Petronas bersiap melakukan efisiensi besar-besaran dengan memangkas sekitar 10% dari total tenaga kerjanya, menyusul tekanan berat akibat anjloknya harga minyak global.
Perusahaan minyak dan gas milik negara Malaysia, Petroliam Nasional Bhd (Petronas), mengumumkan rencana pemutusan hubungan kerja (PHK) terhadap sekitar 10% dari total karyawannya, atau setara dengan 5.000 orang. Langkah ini merupakan bagian dari upaya restrukturisasi menyeluruh demi menjaga keberlanjutan bisnis di tengah penurunan harga minyak mentah dunia.
CEO Petronas, Tengku Muhammad Taufik, mengatakan bahwa keputusan sulit ini diambil untuk memastikan kelangsungan hidup perusahaan dalam beberapa dekade ke depan.
“Jika kami tidak melakukannya sekarang, maka mungkin tidak akan ada Petronas lagi dalam 10 tahun ke depan,” ujar Taufik, dikutip Reuters, Sabtu (7/6/2025).

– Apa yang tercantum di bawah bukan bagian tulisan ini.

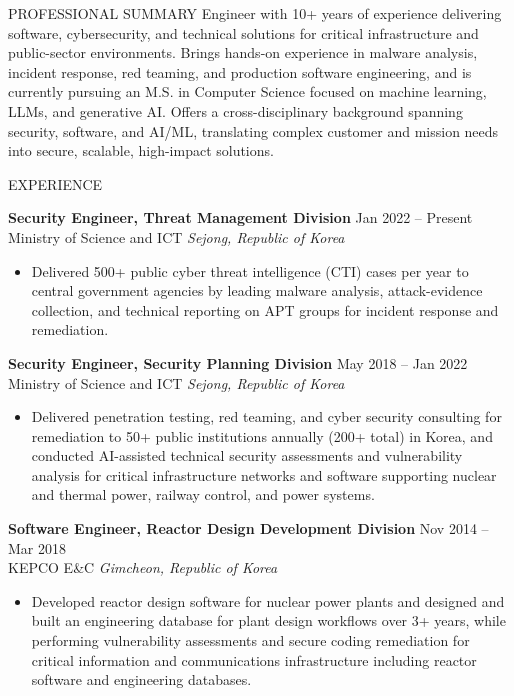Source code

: \documentclass{resume}
\begin{document}
\small

\begin{rSection}{PROFESSIONAL SUMMARY}
Engineer with 10+ years of experience delivering software, cybersecurity, and technical solutions for critical infrastructure and public-sector environments. Brings hands-on experience in malware analysis, incident response, red teaming, and production software engineering, and is currently pursuing an M.S. in Computer Science focused on machine learning, LLMs, and generative AI. Offers a cross-disciplinary background spanning security, software, and AI/ML, translating complex customer and mission needs into secure, scalable, high-impact solutions.
\end{rSection}

\begin{rSection}{EXPERIENCE}

\textbf{Security Engineer, Threat Management Division} \hfill Jan 2022 -- Present\\
Ministry of Science and ICT \hfill \textit{Sejong, Republic of Korea}
\begin{itemize}
    \itemsep -4pt {}
    \item Delivered 500+ public cyber threat intelligence (CTI) cases per year to central government agencies by leading malware analysis, attack-evidence collection, and technical reporting on APT groups for incident response and remediation.
\end{itemize}

\textbf{Security Engineer, Security Planning Division} \hfill May 2018 -- Jan 2022\\
Ministry of Science and ICT \hfill \textit{Sejong, Republic of Korea}
\begin{itemize}
    \itemsep -4pt {}
    \item Delivered penetration testing, red teaming, and cyber security consulting for remediation to 50+ public institutions annually (200+ total) in Korea, and conducted AI-assisted technical security assessments and vulnerability analysis for critical infrastructure networks and software supporting nuclear and thermal power, railway control, and power systems.
\end{itemize}

\textbf{Software Engineer, Reactor Design Development Division} \hfill Nov 2014 -- Mar 2018\\
KEPCO E\&C \hfill \textit{Gimcheon, Republic of Korea}
\begin{itemize}
    \itemsep -4pt {}
    \item Developed reactor design software for nuclear power plants and designed and built an engineering database for plant design workflows over 3+ years, while performing vulnerability assessments and secure coding remediation for critical information and communications infrastructure including reactor software and engineering databases.
\end{itemize}

\end{rSection}
\end{document}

Petronas, yang saat ini mempekerjakan hampir 50.000 orang, telah mulai mempertimbangkan langkah perampingan ini sejak awal 2025. Namun, baru kali ini perusahaan mengumumkan jumlah pasti pegawai yang akan terdampak kebijakan tersebut.
Dalam sesi briefing dengan sejumlah editor, Taufik juga menegaskan bahwa langkah efisiensi ini murni didasari oleh tekanan operasional dan bukan merupakan hasil kesepakatan dengan Pemerintah Negara Bagian Sarawak terkait distribusi gas lokal.
“Perampingan ini bukan akibat dari negosiasi kami dengan Sarawak, tetapi bagian dari transformasi untuk memastikan Petronas tetap mampu mendukung pembangunan nasional,” ungkapnya.
Rumor Divestasi Bisnis Kanada Dibantah
Sementara itu, muncul spekulasi bahwa Petronas tengah mempertimbangkan untuk melepas anak usahanya di Kanada, yang sebelumnya dikenal sebagai Progress Energy Resources Corp. Namun, CEO Petronas membantah kabar tersebut.
“Kanada adalah pasar penting bagi ambisi kami di sektor liquefied natural gas (LNG). Kami tidak berniat keluar dari sana,” tegas Taufik.
Tekanan Margin dan Produksi Migas Menurun
Petronas menghadapi tantangan berat akibat penurunan harga minyak dan gas, serta pengetatan margin keuntungan. Taufik menyebutkan bahwa margin yang sebelumnya di atas 20% kini diperkirakan akan turun ke level satu digit rendah dalam beberapa tahun mendatang.
Di sisi lain, Pemerintah Malaysia memperkirakan produksi minyak mentah dan gas alam akan lebih rendah sepanjang 2025. Hal ini disebabkan oleh penutupan beberapa fasilitas produksi untuk pemeliharaan serta melemahnya permintaan dari pasar ekspor.
Taufik juga menyoroti perubahan dalam struktur kontrak bagi hasil (production sharing contract/PSC) yang diperkirakan akan mengurangi porsi pendapatan yang bisa dinikmati Petronas.
“Industri migas menghadapi tantangan teknis yang lebih besar dan margin yang semakin tipis. Ini membuat kami harus lebih adaptif dan efisien agar tetap relevan,” tutupnya.